_Task prompt_.
A single number is the answer: the count of lines in the listing below that contain "right".

···

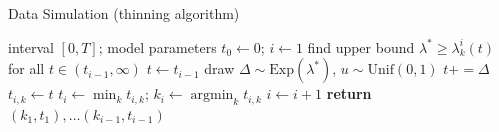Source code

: \documentclass{article}
\newcommand{\pluseq}{\mathrel{+\!\!=}}
\DeclareMathOperator*{\argmin}{argmin}
\newcommand{\Uniform}{\mathrm{Unif}}
\newcommand{\Exp}{\mathrm{Exp}}
\begin{document}
\begin{algorithm}[tb]
	\caption{Data Simulation (thinning algorithm)}
	\label{alg:thinning}
	\begin{algorithmic}
	 interval $[0,T]$; model parameters
        \State $t_0\gets 0$; $i\gets 1$
		 
			 
				\State find upper bound $\lambda^* \geq \lambda_k^i(t)$ for all $t \in (t_{i-1},\infty)$
				\State $t \gets t_{i-1}$
					\Repeat
						\State draw $\Delta \sim \Exp(\lambda^*)$, $u \sim \Uniform(0,1)$
						\State $t \pluseq \Delta$ 
					 
                                \State $t_{i,k} \gets t$
			\EndFor
			\State $t_{i} \gets \min_{k} t_{i,k}$; $k_{i} \gets \argmin_{k} t_{i,k}$ 
                        \State $i \gets i+1$
		\EndWhile
        \State \textbf{return} $(k_1,t_1),\ldots(k_{i-1},t_{i-1})$
\end{algorithmic}
\end{algorithm}
\end{document}
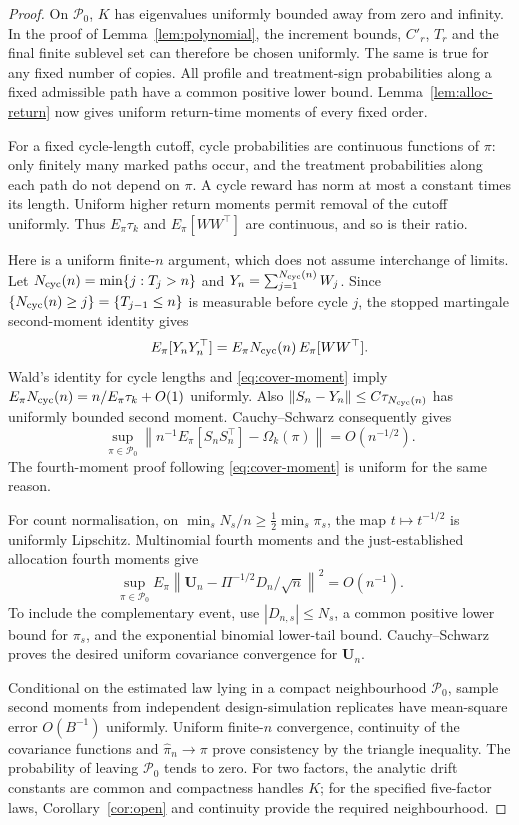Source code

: \documentclass[12pt,a4paper]{article}
\theoremstyle{definition}
\theoremstyle{remark}\newtheorem{remark}{Remark}
\numberwithin{equation}{section}
\begin{document}
\begin{proof}
On $\mathcal P_0$, $K$ has eigenvalues uniformly bounded away from zero and infinity. In the proof of Lemma~\ref{lem:polynomial}, the increment bounds, $C'_r$, $T_r$ and the final finite sublevel set can therefore be chosen uniformly. The same is true for any fixed number of copies. All profile and treatment-sign probabilities along a fixed admissible path have a common positive lower bound. Lemma~\ref{lem:alloc-return} now gives uniform return-time moments of every fixed order.

For a fixed cycle-length cutoff, cycle probabilities are continuous functions of $\pi$: only finitely many marked paths occur, and the treatment probabilities along each path do not depend on $\pi$. A cycle reward has norm at most a constant times its length. Uniform higher return moments permit removal of the cutoff uniformly. Thus $E_\pi\tau_k$ and $E_\pi[WW^\top]$ are continuous, and so is their ratio.

Here is a uniform finite-$n$ argument, which does not assume interchange of limits. Let $N_{\rm cyc}(n)=\min\{j:T_j>n\}$ and $Y_n=\sum_{j=1}^{N_{\rm cyc}(n)}W_j$. Since $\{N_{\rm cyc}(n)\ge j\}=\{T_{j-1}\le n\}$ is measurable before cycle $j$, the stopped martingale second-moment identity gives
\[
 E_\pi[Y_nY_n^\top]=E_\pi N_{\rm cyc}(n)\,E_\pi[WW^\top].
\]
Wald's identity for cycle lengths and \eqref{eq:cover-moment} imply $E_\pi N_{\rm cyc}(n)=n/E_\pi\tau_k+O(1)$ uniformly. Also $\|S_n-Y_n\|\le C\tau_{N_{\rm cyc}(n)}$ has uniformly bounded second moment. Cauchy--Schwarz consequently gives
\[
 \sup_{\pi\in\mathcal P_0}
 \left\|n^{-1}E_\pi[S_nS_n^\top]-\Omega_k(\pi)\right\|=O(n^{-1/2}).
\]
The fourth-moment proof following \eqref{eq:cover-moment} is uniform for the same reason.

For count normalisation, on $\min_s N_s/n\ge\frac12\min_s\pi_s$, the map $t\mapsto t^{-1/2}$ is uniformly Lipschitz. Multinomial fourth moments and the just-established allocation fourth moments give
\[
 \sup_{\pi\in\mathcal P_0}E_\pi
 \left\|\bm U_n-\Pi^{-1/2}D_n/\sqrt n\right\|^2=O(n^{-1}).
\]
To include the complementary event, use $|D_{n,s}|\le N_s$, a common positive lower bound for $\pi_s$, and the exponential binomial lower-tail bound. Cauchy--Schwarz proves the desired uniform covariance convergence for $\bm U_n$.

Conditional on the estimated law lying in a compact neighbourhood $\mathcal P_0$, sample second moments from independent design-simulation replicates have mean-square error $O(B^{-1})$ uniformly. Uniform finite-$n$ convergence, continuity of the covariance functions and $\widehat\pi_n\to\pi$ prove consistency by the triangle inequality. The probability of leaving $\mathcal P_0$ tends to zero. For two factors, the analytic drift constants are common and compactness handles $K$; for the specified five-factor laws, Corollary~\ref{cor:open} and continuity provide the required neighbourhood.
\end{proof}
\end{document}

···

_Final answer_.
2